Production at Ærfugl Phase 2 Well Ahead of Schedule

The announcement comes as Aker BP has stopped all nonsanctioned projects. The remaining two Phase 2 wells will come on stream in 2021.

Drawing of the platform, subsea equipment and well placement for development of the Ærfugl field
Aker BP

Operator Aker BP and partners began production from the first Ærfugl Phase 2 well in the Norwegian Sea, coming 3 years ahead of schedule. The announcement also comes 5 months after Aker BP and partners Equinor, Wintershall DEA, and PGNiG approved the final investment decision for Phase 2.

The NOK 8 billion ($753.3 million) project is a development in two phases (phase 1 and 2), producing oil from the Ærfugl field via the Skarv floating production storage and offloading (FPSO) approximately 210 km west of Sandnessjøen on the Norwegian shelf.

The plan for development and operation for both phases was approved by the Ministry of Petroleum and Energy in April 2018. Phase 1, which develops the southern part of the Ærfugl field, consists of three wells with startup in late 2020; Phase 2 comprises another three wells in the northern part of the field. The remaining two Phase 2 wells will come on stream in 2021.
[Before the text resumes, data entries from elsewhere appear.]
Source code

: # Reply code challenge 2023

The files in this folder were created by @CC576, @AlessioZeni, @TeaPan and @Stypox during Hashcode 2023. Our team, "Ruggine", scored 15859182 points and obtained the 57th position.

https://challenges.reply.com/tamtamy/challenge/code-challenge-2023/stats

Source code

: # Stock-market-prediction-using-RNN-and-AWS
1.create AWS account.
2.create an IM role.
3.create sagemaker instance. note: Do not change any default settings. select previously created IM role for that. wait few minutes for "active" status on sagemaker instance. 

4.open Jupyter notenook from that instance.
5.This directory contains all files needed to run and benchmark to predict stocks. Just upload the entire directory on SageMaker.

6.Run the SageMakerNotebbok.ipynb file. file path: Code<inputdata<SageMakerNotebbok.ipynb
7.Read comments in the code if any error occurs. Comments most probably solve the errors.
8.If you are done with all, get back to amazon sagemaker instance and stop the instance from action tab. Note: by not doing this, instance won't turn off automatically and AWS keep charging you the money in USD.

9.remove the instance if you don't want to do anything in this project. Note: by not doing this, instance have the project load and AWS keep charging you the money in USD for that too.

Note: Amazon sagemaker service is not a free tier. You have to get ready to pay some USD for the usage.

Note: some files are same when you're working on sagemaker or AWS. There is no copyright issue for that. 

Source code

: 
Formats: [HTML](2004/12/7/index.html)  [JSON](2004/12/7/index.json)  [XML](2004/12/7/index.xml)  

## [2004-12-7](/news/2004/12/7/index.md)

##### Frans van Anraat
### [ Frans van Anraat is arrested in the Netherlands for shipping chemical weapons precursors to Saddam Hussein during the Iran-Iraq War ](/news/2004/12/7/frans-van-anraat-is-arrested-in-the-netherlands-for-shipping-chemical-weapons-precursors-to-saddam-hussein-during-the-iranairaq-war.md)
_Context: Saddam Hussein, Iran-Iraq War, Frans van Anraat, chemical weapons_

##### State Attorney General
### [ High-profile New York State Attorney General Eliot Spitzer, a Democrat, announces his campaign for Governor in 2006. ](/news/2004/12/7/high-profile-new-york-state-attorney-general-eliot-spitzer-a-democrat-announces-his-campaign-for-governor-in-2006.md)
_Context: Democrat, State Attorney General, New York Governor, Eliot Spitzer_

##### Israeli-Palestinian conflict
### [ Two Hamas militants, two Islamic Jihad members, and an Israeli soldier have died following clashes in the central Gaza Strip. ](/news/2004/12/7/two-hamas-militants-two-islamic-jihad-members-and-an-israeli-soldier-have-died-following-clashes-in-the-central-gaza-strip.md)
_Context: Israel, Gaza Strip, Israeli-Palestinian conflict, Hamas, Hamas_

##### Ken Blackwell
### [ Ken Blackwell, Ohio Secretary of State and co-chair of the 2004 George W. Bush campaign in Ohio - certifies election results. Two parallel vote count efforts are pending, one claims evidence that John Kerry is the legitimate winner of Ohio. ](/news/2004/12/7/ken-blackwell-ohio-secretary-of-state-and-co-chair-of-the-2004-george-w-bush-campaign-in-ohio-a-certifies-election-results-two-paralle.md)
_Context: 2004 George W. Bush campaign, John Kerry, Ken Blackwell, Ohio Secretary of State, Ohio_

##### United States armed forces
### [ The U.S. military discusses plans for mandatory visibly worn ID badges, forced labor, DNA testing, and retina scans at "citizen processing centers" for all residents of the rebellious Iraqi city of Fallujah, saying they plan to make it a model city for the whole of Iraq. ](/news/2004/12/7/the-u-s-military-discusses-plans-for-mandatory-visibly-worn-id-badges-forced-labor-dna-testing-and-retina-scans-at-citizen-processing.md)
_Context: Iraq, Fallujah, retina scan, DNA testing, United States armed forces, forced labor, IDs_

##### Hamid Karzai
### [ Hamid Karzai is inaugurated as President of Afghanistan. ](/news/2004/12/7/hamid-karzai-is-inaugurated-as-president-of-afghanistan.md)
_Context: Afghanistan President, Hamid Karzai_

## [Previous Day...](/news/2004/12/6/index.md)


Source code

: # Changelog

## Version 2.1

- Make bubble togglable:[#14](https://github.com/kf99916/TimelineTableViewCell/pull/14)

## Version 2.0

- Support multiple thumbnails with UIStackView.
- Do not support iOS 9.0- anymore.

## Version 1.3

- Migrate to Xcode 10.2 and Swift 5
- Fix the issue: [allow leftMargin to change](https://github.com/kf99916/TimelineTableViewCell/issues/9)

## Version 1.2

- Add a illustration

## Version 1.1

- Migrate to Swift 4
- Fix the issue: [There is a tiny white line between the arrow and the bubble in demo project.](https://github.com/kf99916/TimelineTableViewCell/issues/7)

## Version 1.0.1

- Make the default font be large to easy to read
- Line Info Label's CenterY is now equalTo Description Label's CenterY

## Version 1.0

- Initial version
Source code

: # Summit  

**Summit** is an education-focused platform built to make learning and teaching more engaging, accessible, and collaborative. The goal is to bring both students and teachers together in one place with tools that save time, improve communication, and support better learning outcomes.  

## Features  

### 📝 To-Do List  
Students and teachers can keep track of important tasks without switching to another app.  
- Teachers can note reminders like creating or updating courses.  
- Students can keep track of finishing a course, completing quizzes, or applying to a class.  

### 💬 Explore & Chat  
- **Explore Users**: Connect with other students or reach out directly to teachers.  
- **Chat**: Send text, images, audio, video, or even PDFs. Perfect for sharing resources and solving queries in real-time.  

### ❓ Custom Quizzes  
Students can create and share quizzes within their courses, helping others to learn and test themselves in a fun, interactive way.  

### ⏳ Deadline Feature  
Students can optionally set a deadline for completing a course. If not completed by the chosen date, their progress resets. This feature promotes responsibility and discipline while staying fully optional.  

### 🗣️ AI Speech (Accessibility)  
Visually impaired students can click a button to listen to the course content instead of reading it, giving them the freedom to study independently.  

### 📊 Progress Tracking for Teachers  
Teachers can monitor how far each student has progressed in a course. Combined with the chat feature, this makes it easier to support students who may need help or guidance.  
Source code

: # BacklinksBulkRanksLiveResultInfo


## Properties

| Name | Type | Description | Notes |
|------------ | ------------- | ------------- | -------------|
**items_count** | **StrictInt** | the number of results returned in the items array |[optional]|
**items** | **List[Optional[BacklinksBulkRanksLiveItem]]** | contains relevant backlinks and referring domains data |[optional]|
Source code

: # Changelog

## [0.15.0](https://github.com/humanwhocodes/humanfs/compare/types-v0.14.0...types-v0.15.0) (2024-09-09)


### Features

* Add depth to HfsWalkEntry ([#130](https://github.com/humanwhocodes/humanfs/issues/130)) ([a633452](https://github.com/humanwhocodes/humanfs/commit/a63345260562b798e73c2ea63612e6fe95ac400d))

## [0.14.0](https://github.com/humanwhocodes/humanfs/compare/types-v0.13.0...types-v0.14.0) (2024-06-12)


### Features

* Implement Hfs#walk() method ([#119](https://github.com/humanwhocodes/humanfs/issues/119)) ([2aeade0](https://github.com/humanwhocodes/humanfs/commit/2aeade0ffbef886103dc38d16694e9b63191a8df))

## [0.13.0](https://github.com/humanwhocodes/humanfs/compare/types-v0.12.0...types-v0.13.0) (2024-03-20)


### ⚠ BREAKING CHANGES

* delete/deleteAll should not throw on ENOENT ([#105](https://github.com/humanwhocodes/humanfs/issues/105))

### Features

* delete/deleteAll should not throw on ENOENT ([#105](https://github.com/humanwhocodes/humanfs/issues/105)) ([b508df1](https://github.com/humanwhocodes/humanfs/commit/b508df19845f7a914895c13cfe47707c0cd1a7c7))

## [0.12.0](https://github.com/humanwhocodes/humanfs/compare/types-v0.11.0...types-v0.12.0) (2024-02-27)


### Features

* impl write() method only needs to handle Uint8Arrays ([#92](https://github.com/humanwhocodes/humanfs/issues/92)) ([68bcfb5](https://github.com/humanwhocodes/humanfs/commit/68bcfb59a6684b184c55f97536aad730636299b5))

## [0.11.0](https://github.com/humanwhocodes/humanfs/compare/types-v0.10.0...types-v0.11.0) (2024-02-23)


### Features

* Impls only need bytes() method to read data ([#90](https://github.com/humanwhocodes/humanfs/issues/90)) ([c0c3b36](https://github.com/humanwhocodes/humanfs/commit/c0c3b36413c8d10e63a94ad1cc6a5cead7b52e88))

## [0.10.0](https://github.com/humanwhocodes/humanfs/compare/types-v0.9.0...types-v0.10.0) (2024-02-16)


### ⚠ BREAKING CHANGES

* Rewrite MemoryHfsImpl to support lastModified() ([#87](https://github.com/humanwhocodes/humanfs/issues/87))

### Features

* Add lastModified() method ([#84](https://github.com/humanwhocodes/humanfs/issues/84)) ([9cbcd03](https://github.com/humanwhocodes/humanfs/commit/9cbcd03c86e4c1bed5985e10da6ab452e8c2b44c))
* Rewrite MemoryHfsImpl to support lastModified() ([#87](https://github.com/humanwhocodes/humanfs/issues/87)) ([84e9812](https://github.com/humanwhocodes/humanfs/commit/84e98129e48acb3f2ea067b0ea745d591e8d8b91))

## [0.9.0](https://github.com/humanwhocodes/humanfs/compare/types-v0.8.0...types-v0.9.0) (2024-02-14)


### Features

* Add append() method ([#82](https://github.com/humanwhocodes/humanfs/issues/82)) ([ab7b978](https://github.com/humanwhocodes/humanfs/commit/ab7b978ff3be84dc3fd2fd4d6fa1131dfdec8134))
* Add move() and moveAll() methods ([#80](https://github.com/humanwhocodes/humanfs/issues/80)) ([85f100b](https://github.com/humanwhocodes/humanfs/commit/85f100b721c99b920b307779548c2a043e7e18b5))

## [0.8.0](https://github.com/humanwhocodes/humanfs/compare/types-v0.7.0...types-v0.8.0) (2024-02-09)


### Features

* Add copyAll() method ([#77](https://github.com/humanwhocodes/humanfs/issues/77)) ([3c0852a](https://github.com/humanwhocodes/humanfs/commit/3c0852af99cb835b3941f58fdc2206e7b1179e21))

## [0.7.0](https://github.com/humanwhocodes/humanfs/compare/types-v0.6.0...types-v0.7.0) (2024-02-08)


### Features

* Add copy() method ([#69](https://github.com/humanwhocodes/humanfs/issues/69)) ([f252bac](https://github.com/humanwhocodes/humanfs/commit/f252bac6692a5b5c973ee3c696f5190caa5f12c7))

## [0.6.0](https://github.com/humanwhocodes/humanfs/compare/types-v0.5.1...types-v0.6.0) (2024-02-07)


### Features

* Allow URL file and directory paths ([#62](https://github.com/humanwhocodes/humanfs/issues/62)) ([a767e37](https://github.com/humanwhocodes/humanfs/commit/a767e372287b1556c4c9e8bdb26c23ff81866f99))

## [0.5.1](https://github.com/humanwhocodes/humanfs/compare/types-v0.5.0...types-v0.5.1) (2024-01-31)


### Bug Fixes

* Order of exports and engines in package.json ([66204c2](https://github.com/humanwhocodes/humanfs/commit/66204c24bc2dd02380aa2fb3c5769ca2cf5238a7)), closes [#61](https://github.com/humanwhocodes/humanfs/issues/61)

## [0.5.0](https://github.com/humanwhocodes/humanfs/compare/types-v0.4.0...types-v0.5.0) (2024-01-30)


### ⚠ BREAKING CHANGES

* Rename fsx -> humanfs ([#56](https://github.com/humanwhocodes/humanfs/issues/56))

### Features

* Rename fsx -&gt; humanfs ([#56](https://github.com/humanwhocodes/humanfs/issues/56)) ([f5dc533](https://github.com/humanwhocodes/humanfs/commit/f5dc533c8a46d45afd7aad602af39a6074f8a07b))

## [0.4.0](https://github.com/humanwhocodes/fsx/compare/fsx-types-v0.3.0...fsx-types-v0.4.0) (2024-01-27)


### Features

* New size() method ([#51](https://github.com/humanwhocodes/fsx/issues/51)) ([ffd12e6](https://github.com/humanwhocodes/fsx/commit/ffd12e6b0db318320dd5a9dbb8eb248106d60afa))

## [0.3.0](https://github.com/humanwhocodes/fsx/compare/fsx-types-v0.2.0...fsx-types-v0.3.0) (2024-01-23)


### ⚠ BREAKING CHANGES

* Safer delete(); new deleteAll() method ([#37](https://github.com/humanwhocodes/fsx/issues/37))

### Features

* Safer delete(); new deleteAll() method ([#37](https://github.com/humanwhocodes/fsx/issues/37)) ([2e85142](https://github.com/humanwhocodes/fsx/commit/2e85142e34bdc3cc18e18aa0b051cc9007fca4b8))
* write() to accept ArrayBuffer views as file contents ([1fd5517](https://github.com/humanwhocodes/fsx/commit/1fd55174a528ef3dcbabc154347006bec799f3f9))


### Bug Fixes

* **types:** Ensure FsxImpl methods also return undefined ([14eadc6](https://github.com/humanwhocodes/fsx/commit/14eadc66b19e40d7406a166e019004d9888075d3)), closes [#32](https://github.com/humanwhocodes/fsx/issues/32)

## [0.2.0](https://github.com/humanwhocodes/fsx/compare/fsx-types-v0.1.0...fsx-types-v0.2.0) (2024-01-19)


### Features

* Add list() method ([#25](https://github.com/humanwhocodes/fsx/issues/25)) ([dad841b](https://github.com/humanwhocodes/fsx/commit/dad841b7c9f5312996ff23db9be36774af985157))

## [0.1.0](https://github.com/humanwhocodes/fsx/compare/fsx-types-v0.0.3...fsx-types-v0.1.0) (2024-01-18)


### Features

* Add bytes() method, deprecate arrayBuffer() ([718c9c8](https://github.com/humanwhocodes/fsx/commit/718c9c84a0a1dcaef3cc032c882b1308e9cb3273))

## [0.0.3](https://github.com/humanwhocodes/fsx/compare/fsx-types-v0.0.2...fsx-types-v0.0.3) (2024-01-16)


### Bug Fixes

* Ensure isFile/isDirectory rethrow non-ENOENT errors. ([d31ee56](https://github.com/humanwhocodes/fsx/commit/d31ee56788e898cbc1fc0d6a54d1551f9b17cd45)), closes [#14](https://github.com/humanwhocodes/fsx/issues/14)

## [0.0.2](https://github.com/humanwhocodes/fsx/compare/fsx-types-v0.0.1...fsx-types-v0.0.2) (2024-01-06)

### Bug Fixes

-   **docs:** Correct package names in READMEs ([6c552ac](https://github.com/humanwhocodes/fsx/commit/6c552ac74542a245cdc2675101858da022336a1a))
Although the project is progressing ahead of its initial plan for a 2023 start, Aker BP noted it comes as the company has stopped all nonsanctioned projects due to the dramatic change in the market situation. 

“The acceleration of production from Ærfugl Phase 2 means increased value creation for the Ærfugl joint venture, the supplier industry, and the Norwegian society in the form of increased revenues,” said Kjetel Digre, senior vice president of operations and asset development for Aker BP. “However, the good news is offset by the fact that we are facing a global crisis that none of us have experienced before. Investments and explorations activities offshore Norway are put on hold. Tens of thousands of employees in our industry are currently at risk.”

Digre added that it is clear that the industry’s proposal for temporary adjustments in Norway’s tax regime to improve the industry’s cash flow in the short run—without reducing the total tax payments in the long run—will result in increased activity and new investment opportunities offshore Norway within the next 12–24 months.